THE PROBLEM: Strip the pictures, then copy the remaining data exactly as it stands.

---- DATA SHOWN

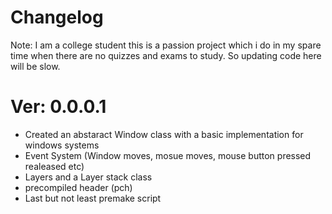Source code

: # Changelog #

Note: I am a college student this is a passion project which i do in my spare time when there are no quizzes and exams to study. So updating code here will be slow.

# Ver: 0.0.0.1 #
- Created an abstaract Window class with a basic implementation for windows systems
- Event System (Window moves, mosue moves, mouse button pressed realeased etc)
- Layers and a Layer stack class
- precompiled header (pch)
- Last but not least premake script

--------

RESULT:
Source code

: # Changelog #

Note: I am a college student this is a passion project which i do in my spare time when there are no quizzes and exams to study. So updating code here will be slow.

# Ver: 0.0.0.1 #
- Created an abstaract Window class with a basic implementation for windows systems
- Event System (Window moves, mosue moves, mouse button pressed realeased etc)
- Layers and a Layer stack class
- precompiled header (pch)
- Last but not least premake script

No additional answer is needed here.